Stored data entries
————————

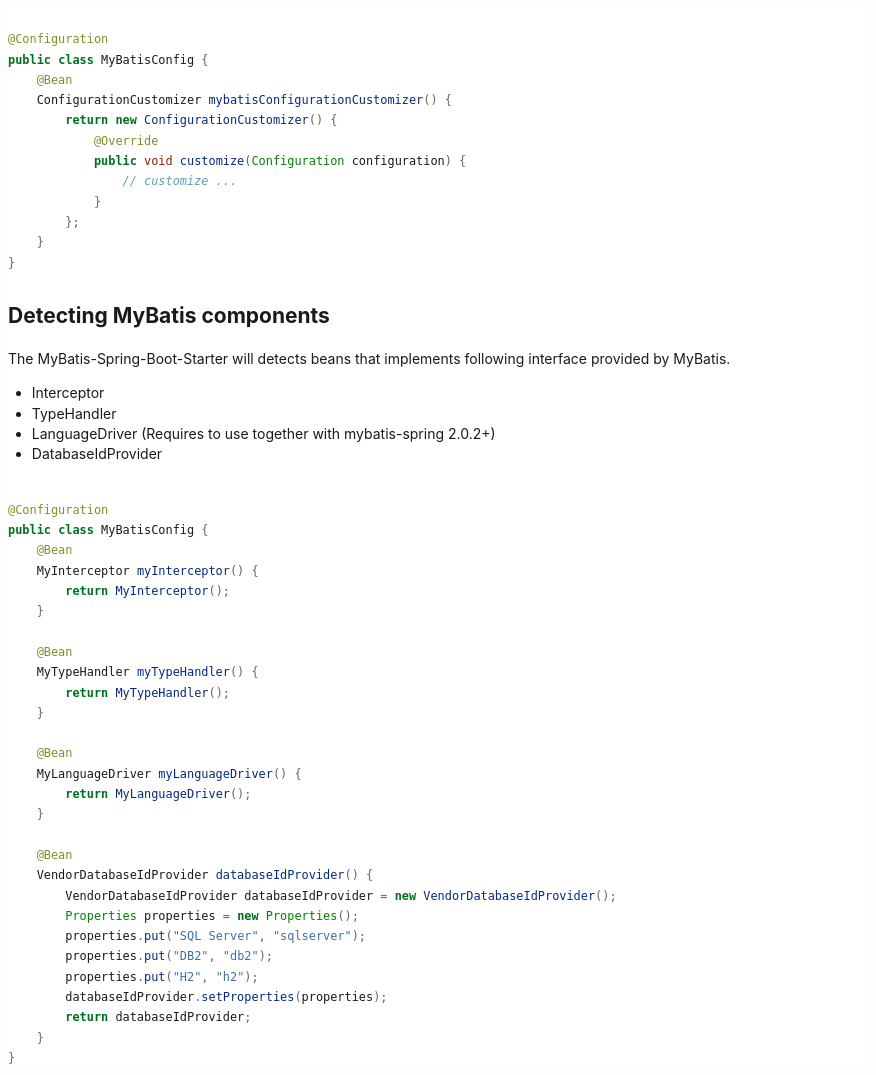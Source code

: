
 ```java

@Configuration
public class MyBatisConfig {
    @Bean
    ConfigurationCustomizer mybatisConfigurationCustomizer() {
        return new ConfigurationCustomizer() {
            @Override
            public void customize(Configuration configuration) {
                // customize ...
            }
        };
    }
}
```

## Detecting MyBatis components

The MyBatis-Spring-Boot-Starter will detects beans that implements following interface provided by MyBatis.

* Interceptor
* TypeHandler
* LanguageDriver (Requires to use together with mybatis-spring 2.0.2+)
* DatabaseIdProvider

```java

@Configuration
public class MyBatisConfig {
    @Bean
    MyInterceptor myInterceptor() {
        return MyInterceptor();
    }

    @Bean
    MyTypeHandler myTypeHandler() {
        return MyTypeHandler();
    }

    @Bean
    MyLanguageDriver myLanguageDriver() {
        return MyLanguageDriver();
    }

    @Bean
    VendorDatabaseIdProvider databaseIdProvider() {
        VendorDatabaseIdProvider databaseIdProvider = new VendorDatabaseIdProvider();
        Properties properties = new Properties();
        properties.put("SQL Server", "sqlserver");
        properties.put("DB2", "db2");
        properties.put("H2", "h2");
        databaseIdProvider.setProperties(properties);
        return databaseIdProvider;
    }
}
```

————————

Task item: Counting only lines that contain the word "VendorDatabaseIdProvider", state how many appear in the entries, and add nothing.

Exercise answer: 2